Algo similar ocurre con la lectura de Parábola del sembrador. Para los que nos enfrentamos al texto en el transcurso del 2020, el futuro distópico que Butler imaginó a principios de los 90 es escabrosamente parecido al futuro real proyectado de aquí al 2050: migraciones a causa del cambio climático, agudización de fenómenos como el derretimiento de los polos y un aumento progresivo de la temperatura durante los veranos, crisis sociales todavía más profundas que las que nos ha tocado presenciar y un perfeccionamiento de las tecnologías de vigilancia a la altura de las peores pesadillas de Foucault.

La novela está narrada a partir de la voz de Lauren Oya Olamina, una especie de Simone Weil afrofuturista que anota en sus diarios el paso de los días del año 2024 en un pequeño caserío del sur de California. Hija adoptiva de un pastor bautista y una madre latina, Lauren narra en primera persona sus inquietudes religiosas, el shock del futuro y los gajes de la hiperempatía, un trastorno cognitivo que la hace padecer en carne propia los dolores y placeres ajenos.

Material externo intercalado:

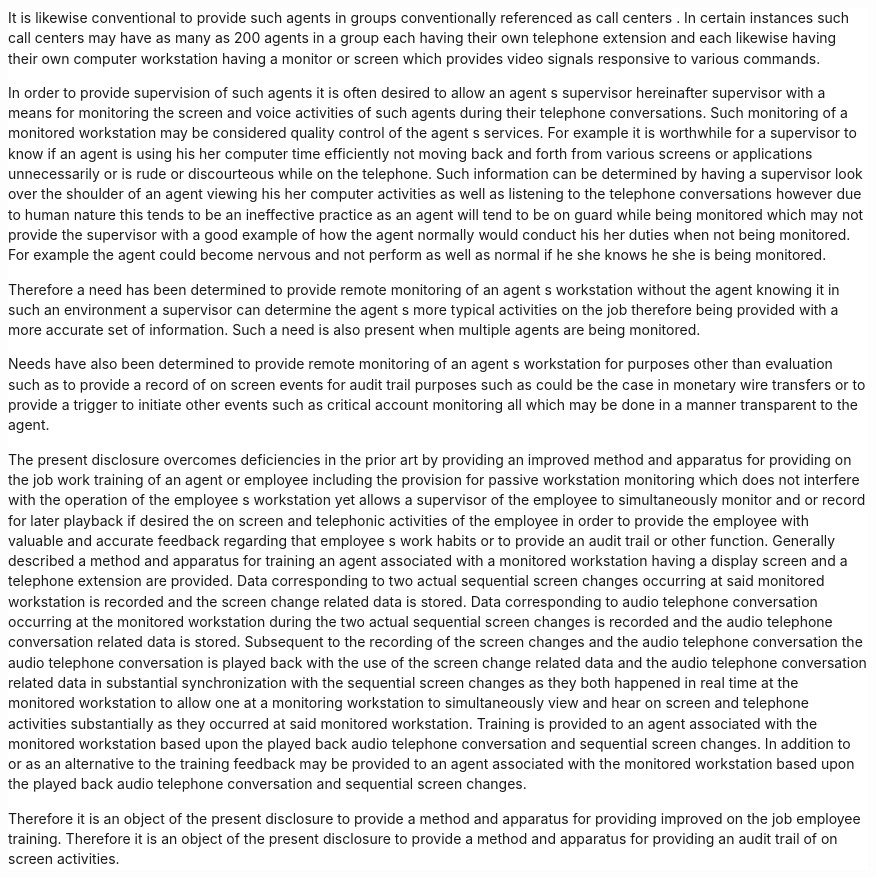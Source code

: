 It is likewise conventional to provide such agents in groups conventionally referenced as call centers . In certain instances such call centers may have as many as 200 agents in a group each having their own telephone extension and each likewise having their own computer workstation having a monitor or screen which provides video signals responsive to various commands.

In order to provide supervision of such agents it is often desired to allow an agent s supervisor hereinafter supervisor with a means for monitoring the screen and voice activities of such agents during their telephone conversations. Such monitoring of a monitored workstation may be considered quality control of the agent s services. For example it is worthwhile for a supervisor to know if an agent is using his her computer time efficiently not moving back and forth from various screens or applications unnecessarily or is rude or discourteous while on the telephone. Such information can be determined by having a supervisor look over the shoulder of an agent viewing his her computer activities as well as listening to the telephone conversations however due to human nature this tends to be an ineffective practice as an agent will tend to be on guard while being monitored which may not provide the supervisor with a good example of how the agent normally would conduct his her duties when not being monitored. For example the agent could become nervous and not perform as well as normal if he she knows he she is being monitored.

Therefore a need has been determined to provide remote monitoring of an agent s workstation without the agent knowing it in such an environment a supervisor can determine the agent s more typical activities on the job therefore being provided with a more accurate set of information. Such a need is also present when multiple agents are being monitored.

Needs have also been determined to provide remote monitoring of an agent s workstation for purposes other than evaluation such as to provide a record of on screen events for audit trail purposes such as could be the case in monetary wire transfers or to provide a trigger to initiate other events such as critical account monitoring all which may be done in a manner transparent to the agent.

The present disclosure overcomes deficiencies in the prior art by providing an improved method and apparatus for providing on the job work training of an agent or employee including the provision for passive workstation monitoring which does not interfere with the operation of the employee s workstation yet allows a supervisor of the employee to simultaneously monitor and or record for later playback if desired the on screen and telephonic activities of the employee in order to provide the employee with valuable and accurate feedback regarding that employee s work habits or to provide an audit trail or other function. Generally described a method and apparatus for training an agent associated with a monitored workstation having a display screen and a telephone extension are provided. Data corresponding to two actual sequential screen changes occurring at said monitored workstation is recorded and the screen change related data is stored. Data corresponding to audio telephone conversation occurring at the monitored workstation during the two actual sequential screen changes is recorded and the audio telephone conversation related data is stored. Subsequent to the recording of the screen changes and the audio telephone conversation the audio telephone conversation is played back with the use of the screen change related data and the audio telephone conversation related data in substantial synchronization with the sequential screen changes as they both happened in real time at the monitored workstation to allow one at a monitoring workstation to simultaneously view and hear on screen and telephone activities substantially as they occurred at said monitored workstation. Training is provided to an agent associated with the monitored workstation based upon the played back audio telephone conversation and sequential screen changes. In addition to or as an alternative to the training feedback may be provided to an agent associated with the monitored workstation based upon the played back audio telephone conversation and sequential screen changes.

Therefore it is an object of the present disclosure to provide a method and apparatus for providing improved on the job employee training. Therefore it is an object of the present disclosure to provide a method and apparatus for providing an audit trail of on screen activities.
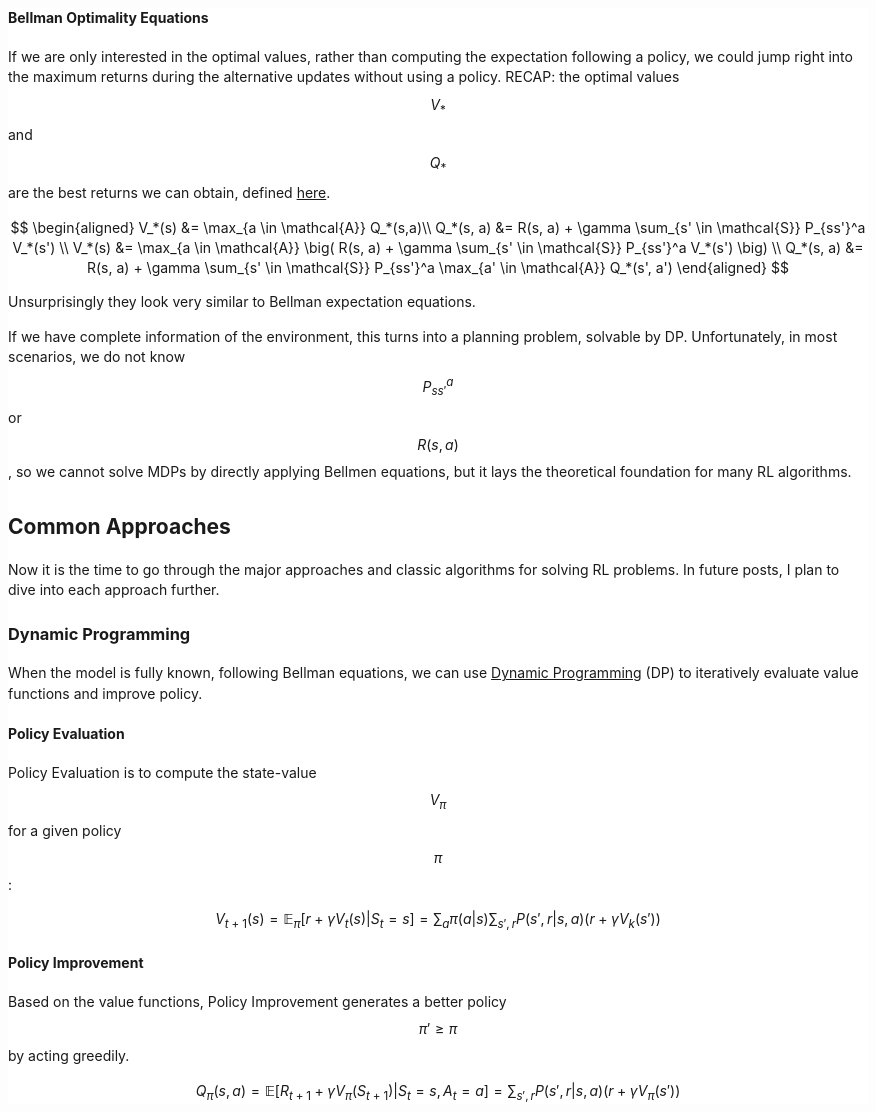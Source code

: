 
#### Bellman Optimality Equations

If we are only interested in the optimal values, rather than computing the expectation following a policy, we could jump right into the maximum returns during the alternative updates without using a policy. RECAP: the optimal values $$V_*$$ and $$Q_*$$ are the best returns we can obtain, defined [here](#optimal-value-and-policy).

$$
\begin{aligned}
V_*(s) &= \max_{a \in \mathcal{A}} Q_*(s,a)\\
Q_*(s, a) &= R(s, a) + \gamma \sum_{s' \in \mathcal{S}} P_{ss'}^a V_*(s') \\
V_*(s) &= \max_{a \in \mathcal{A}} \big( R(s, a) + \gamma \sum_{s' \in \mathcal{S}} P_{ss'}^a V_*(s') \big) \\
Q_*(s, a) &= R(s, a) + \gamma \sum_{s' \in \mathcal{S}} P_{ss'}^a \max_{a' \in \mathcal{A}} Q_*(s', a')
\end{aligned}
$$

Unsurprisingly they look very similar to Bellman expectation equations.

If we have complete information of the environment, this turns into a planning problem, solvable by DP. Unfortunately, in most scenarios, we do not know $$P_{ss'}^a$$ or $$R(s, a)$$, so we cannot solve MDPs by directly applying Bellmen equations, but it lays the theoretical foundation for many RL algorithms.



## Common Approaches

Now it is the time to go through the major approaches and classic algorithms for solving RL problems. In future posts, I plan to dive into each approach further.


### Dynamic Programming

When the model is fully known, following Bellman equations, we can use [Dynamic Programming](https://en.wikipedia.org/wiki/Dynamic_programming) (DP) to iteratively evaluate value functions and improve policy.


#### Policy Evaluation

Policy Evaluation is to compute the state-value $$V_\pi$$ for a given policy $$\pi$$:

$$
V_{t+1}(s) 
= \mathbb{E}_\pi [r + \gamma V_t(s) | S_t = s]
= \sum_a \pi(a \vert s) \sum_{s', r} P(s', r \vert s, a) (r + \gamma V_k(s'))
$$

#### Policy Improvement

Based on the value functions, Policy Improvement generates a better policy $$\pi' \geq \pi$$ by acting greedily.

$$
Q_\pi(s, a) 
= \mathbb{E} [R_{t+1} + \gamma V_\pi(S_{t+1}) \vert S_t=s, A_t=a]
= \sum_{s', r} P(s', r \vert s, a) (r + \gamma V_\pi(s'))
$$
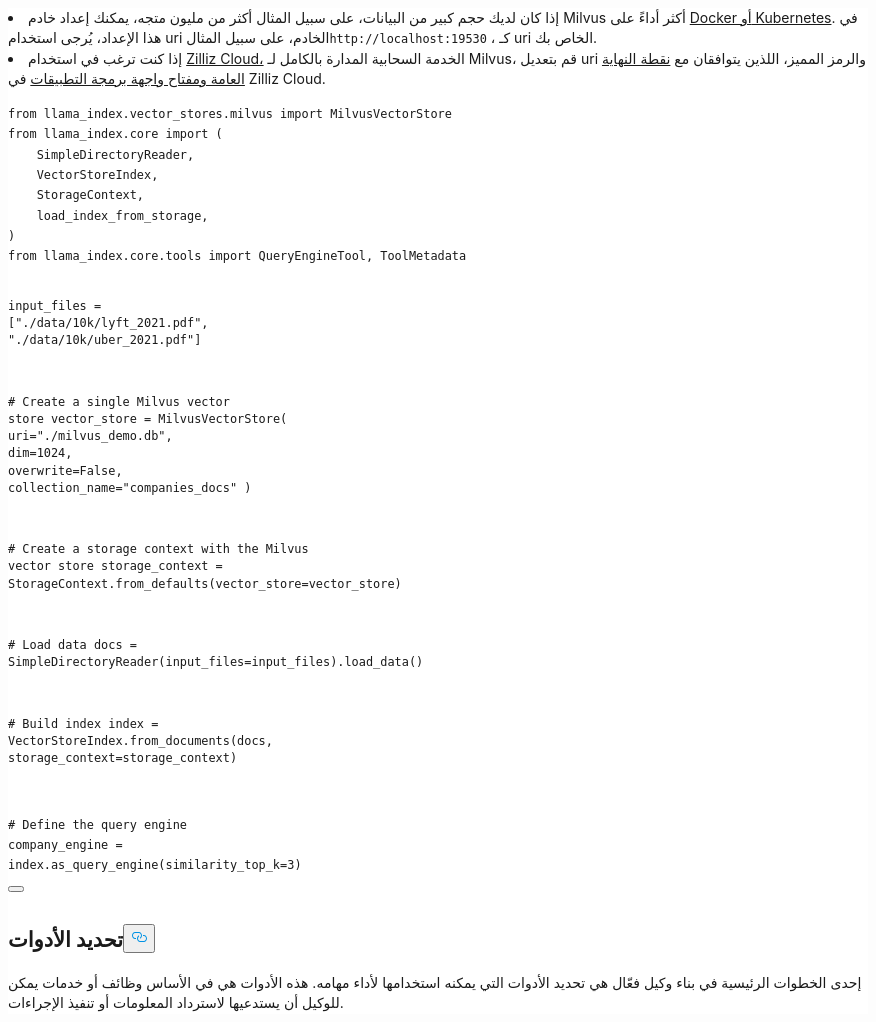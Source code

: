 <li>إذا كان لديك حجم كبير من البيانات، على سبيل المثال أكثر من مليون متجه، يمكنك إعداد خادم Milvus أكثر أداءً على <a href="https://milvus.io/docs/quickstart.md">Docker أو Kubernetes</a>. في هذا الإعداد، يُرجى استخدام uri الخادم، على سبيل المثال<code translate="no">http://localhost:19530</code> ، كـ uri الخاص بك.</li>
<li>إذا كنت ترغب في استخدام <a href="https://zilliz.com/cloud">Zilliz Cloud،</a> الخدمة السحابية المدارة بالكامل لـ Milvus، قم بتعديل uri والرمز المميز، اللذين يتوافقان مع <a href="https://docs.zilliz.com/docs/on-zilliz-cloud-console#cluster-details">نقطة النهاية العامة ومفتاح واجهة برمجة التطبيقات</a> في Zilliz Cloud.</li>
</ul>
<pre><code translate="no" class="language-python"><span class="hljs-keyword">from</span> llama_index.vector_stores.milvus <span class="hljs-keyword">import</span> MilvusVectorStore
<span class="hljs-keyword">from</span> llama_index.core <span class="hljs-keyword">import</span> (
    SimpleDirectoryReader,
    VectorStoreIndex,
    StorageContext,
    load_index_from_storage,
)
<span class="hljs-keyword">from</span> llama_index.core.tools <span class="hljs-keyword">import</span> QueryEngineTool, ToolMetadata

input_files = [<span class="hljs-string">&quot;./data/10k/lyft_2021.pdf&quot;</span>, <span class="hljs-string">&quot;./data/10k/uber_2021.pdf&quot;</span>]

<span class="hljs-comment"># Create a single Milvus vector store</span>
vector_store = MilvusVectorStore(
    uri=<span class="hljs-string">&quot;./milvus_demo.db&quot;</span>, dim=<span class="hljs-number">1024</span>, overwrite=<span class="hljs-literal">False</span>, collection_name=<span class="hljs-string">&quot;companies_docs&quot;</span>
)

<span class="hljs-comment"># Create a storage context with the Milvus vector store</span>
storage_context = StorageContext.from_defaults(vector_store=vector_store)

<span class="hljs-comment"># Load data</span>
docs = SimpleDirectoryReader(input_files=input_files).load_data()

<span class="hljs-comment"># Build index</span>
index = VectorStoreIndex.from_documents(docs, storage_context=storage_context)

<span class="hljs-comment"># Define the query engine</span>
company_engine = index.as_query_engine(similarity_top_k=<span class="hljs-number">3</span>)
<button class="copy-code-btn"></button></code></pre>
<h2 id="Define-Tools" class="common-anchor-header">تحديد الأدوات<button data-href="#Define-Tools" class="anchor-icon" translate="no">
      <svg translate="no"
        aria-hidden="true"
        focusable="false"
        height="20"
        version="1.1"
        viewBox="0 0 16 16"
        width="16"
      >
        <path
          fill="#0092E4"
          fill-rule="evenodd"
          d="M4 9h1v1H4c-1.5 0-3-1.69-3-3.5S2.55 3 4 3h4c1.45 0 3 1.69 3 3.5 0 1.41-.91 2.72-2 3.25V8.59c.58-.45 1-1.27 1-2.09C10 5.22 8.98 4 8 4H4c-.98 0-2 1.22-2 2.5S3 9 4 9zm9-3h-1v1h1c1 0 2 1.22 2 2.5S13.98 12 13 12H9c-.98 0-2-1.22-2-2.5 0-.83.42-1.64 1-2.09V6.25c-1.09.53-2 1.84-2 3.25C6 11.31 7.55 13 9 13h4c1.45 0 3-1.69 3-3.5S14.5 6 13 6z"
        ></path>
      </svg>
    </button></h2><p>إحدى الخطوات الرئيسية في بناء وكيل فعّال هي تحديد الأدوات التي يمكنه استخدامها لأداء مهامه. هذه الأدوات هي في الأساس وظائف أو خدمات يمكن للوكيل أن يستدعيها لاسترداد المعلومات أو تنفيذ الإجراءات.</p>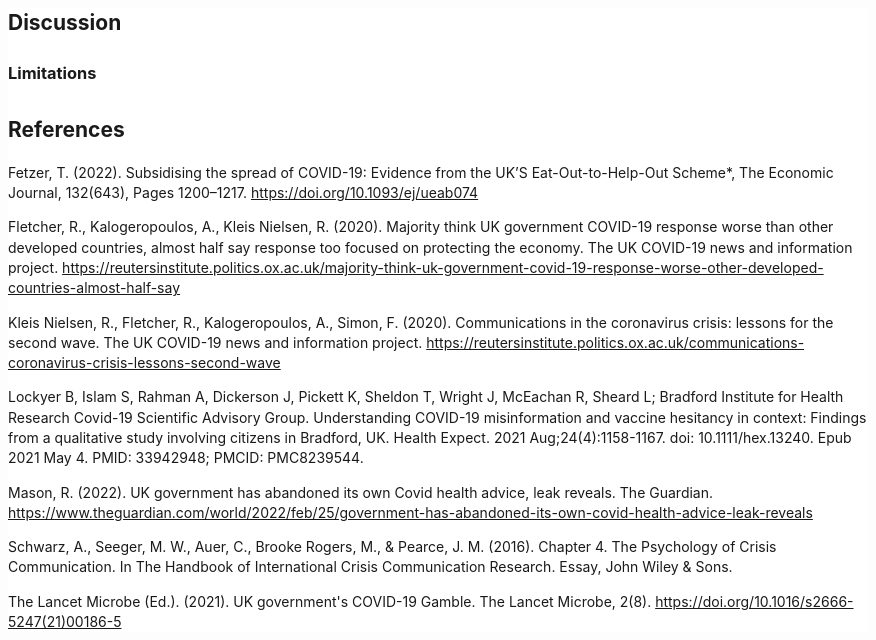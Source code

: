 ## Discussion

### Limitations

## References

Fetzer, T. (2022). Subsidising the spread of COVID-19: Evidence from the UK’S Eat-Out-to-Help-Out Scheme*, The Economic Journal, 132(643), Pages 1200–1217. https://doi.org/10.1093/ej/ueab074

Fletcher, R., Kalogeropoulos, A., Kleis Nielsen, R. (2020). Majority think UK government COVID-19 response worse than other developed countries, almost half say response too focused on protecting the economy. The UK COVID-19 news and information project. https://reutersinstitute.politics.ox.ac.uk/majority-think-uk-government-covid-19-response-worse-other-developed-countries-almost-half-say

Kleis Nielsen, R., Fletcher, R., Kalogeropoulos, A., Simon, F. (2020). Communications in the coronavirus crisis: lessons for the second wave. The UK COVID-19 news and information project. https://reutersinstitute.politics.ox.ac.uk/communications-coronavirus-crisis-lessons-second-wave

Lockyer B, Islam S, Rahman A, Dickerson J,  Pickett K, Sheldon T, Wright J, McEachan R, Sheard L; Bradford Institute  for Health Research Covid-19 Scientific Advisory Group. Understanding  COVID-19 misinformation and vaccine hesitancy in context: Findings from a  qualitative study involving citizens in Bradford, UK. Health Expect.  2021 Aug;24(4):1158-1167. doi: 10.1111/hex.13240. Epub 2021 May 4. PMID:  33942948; PMCID: PMC8239544.

Mason, R. (2022). UK government has abandoned its own Covid health advice, leak reveals. The Guardian. https://www.theguardian.com/world/2022/feb/25/government-has-abandoned-its-own-covid-health-advice-leak-reveals

Schwarz, A., Seeger, M. W., Auer, C., Brooke Rogers, M., & Pearce, J. M. (2016). Chapter 4. The Psychology of Crisis Communication. In The Handbook of International Crisis Communication Research. Essay, John Wiley & Sons.  

The Lancet Microbe (Ed.). (2021). UK government's COVID-19 Gamble. The Lancet Microbe, 2(8). https://doi.org/10.1016/s2666-5247(21)00186-5
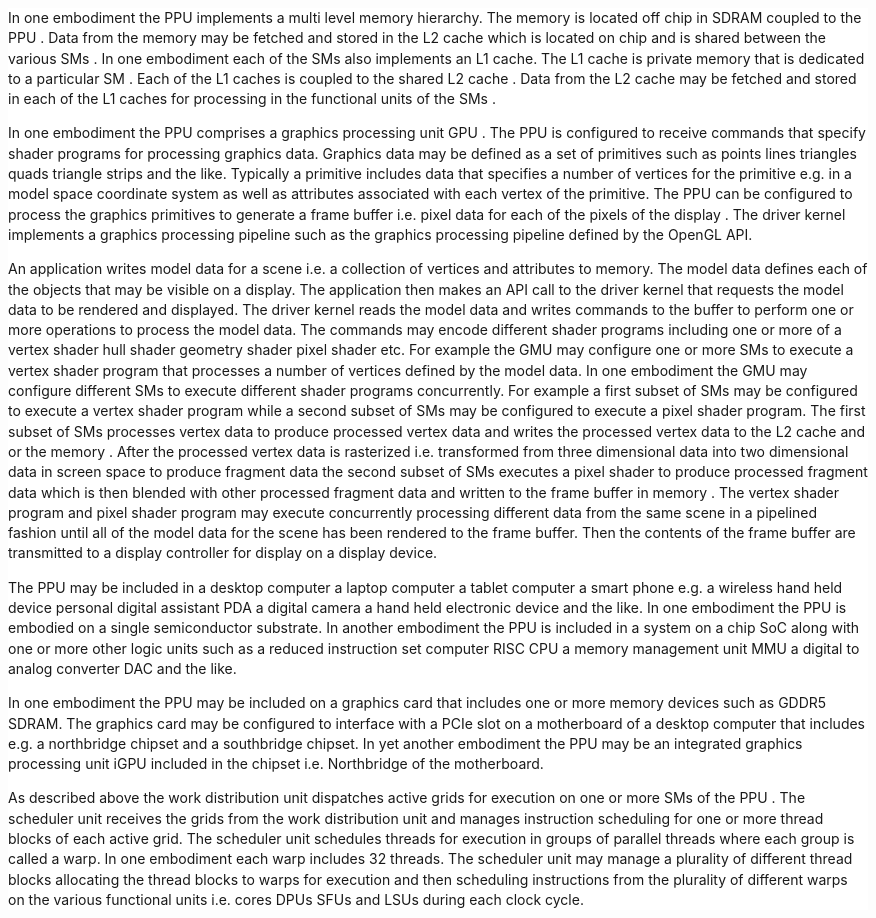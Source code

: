 In one embodiment the PPU implements a multi level memory hierarchy. The memory is located off chip in SDRAM coupled to the PPU . Data from the memory may be fetched and stored in the L2 cache which is located on chip and is shared between the various SMs . In one embodiment each of the SMs also implements an L1 cache. The L1 cache is private memory that is dedicated to a particular SM . Each of the L1 caches is coupled to the shared L2 cache . Data from the L2 cache may be fetched and stored in each of the L1 caches for processing in the functional units of the SMs .

In one embodiment the PPU comprises a graphics processing unit GPU . The PPU is configured to receive commands that specify shader programs for processing graphics data. Graphics data may be defined as a set of primitives such as points lines triangles quads triangle strips and the like. Typically a primitive includes data that specifies a number of vertices for the primitive e.g. in a model space coordinate system as well as attributes associated with each vertex of the primitive. The PPU can be configured to process the graphics primitives to generate a frame buffer i.e. pixel data for each of the pixels of the display . The driver kernel implements a graphics processing pipeline such as the graphics processing pipeline defined by the OpenGL API.

An application writes model data for a scene i.e. a collection of vertices and attributes to memory. The model data defines each of the objects that may be visible on a display. The application then makes an API call to the driver kernel that requests the model data to be rendered and displayed. The driver kernel reads the model data and writes commands to the buffer to perform one or more operations to process the model data. The commands may encode different shader programs including one or more of a vertex shader hull shader geometry shader pixel shader etc. For example the GMU may configure one or more SMs to execute a vertex shader program that processes a number of vertices defined by the model data. In one embodiment the GMU may configure different SMs to execute different shader programs concurrently. For example a first subset of SMs may be configured to execute a vertex shader program while a second subset of SMs may be configured to execute a pixel shader program. The first subset of SMs processes vertex data to produce processed vertex data and writes the processed vertex data to the L2 cache and or the memory . After the processed vertex data is rasterized i.e. transformed from three dimensional data into two dimensional data in screen space to produce fragment data the second subset of SMs executes a pixel shader to produce processed fragment data which is then blended with other processed fragment data and written to the frame buffer in memory . The vertex shader program and pixel shader program may execute concurrently processing different data from the same scene in a pipelined fashion until all of the model data for the scene has been rendered to the frame buffer. Then the contents of the frame buffer are transmitted to a display controller for display on a display device.

The PPU may be included in a desktop computer a laptop computer a tablet computer a smart phone e.g. a wireless hand held device personal digital assistant PDA a digital camera a hand held electronic device and the like. In one embodiment the PPU is embodied on a single semiconductor substrate. In another embodiment the PPU is included in a system on a chip SoC along with one or more other logic units such as a reduced instruction set computer RISC CPU a memory management unit MMU a digital to analog converter DAC and the like.

In one embodiment the PPU may be included on a graphics card that includes one or more memory devices such as GDDR5 SDRAM. The graphics card may be configured to interface with a PCIe slot on a motherboard of a desktop computer that includes e.g. a northbridge chipset and a southbridge chipset. In yet another embodiment the PPU may be an integrated graphics processing unit iGPU included in the chipset i.e. Northbridge of the motherboard.

As described above the work distribution unit dispatches active grids for execution on one or more SMs of the PPU . The scheduler unit receives the grids from the work distribution unit and manages instruction scheduling for one or more thread blocks of each active grid. The scheduler unit schedules threads for execution in groups of parallel threads where each group is called a warp. In one embodiment each warp includes 32 threads. The scheduler unit may manage a plurality of different thread blocks allocating the thread blocks to warps for execution and then scheduling instructions from the plurality of different warps on the various functional units i.e. cores DPUs SFUs and LSUs during each clock cycle.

A medio paso entre la novela de aventuras y un bildungsroman scifi, Parábola del sembrador funciona como una prognosis terrible de un futuro perfectamente posible. En la comunidad donde Lauren vive, los adultos están encargados de mantener la vigilancia del pequeño espacio que los acoge. Más allá de las fonolas y latas de zinc que los resguardan, vagabundos y okupas se sacan los ojos en los gajes de la sobrevivencia. A esa masacre se suma una droga que transforma a sus consumidores en pirómanos compulsivos que encuentran en la contemplación de un incendio la pornografía perfecta. Además, el agua escasea y grandes extensiones de tierra han perdido por completo su fertilidad.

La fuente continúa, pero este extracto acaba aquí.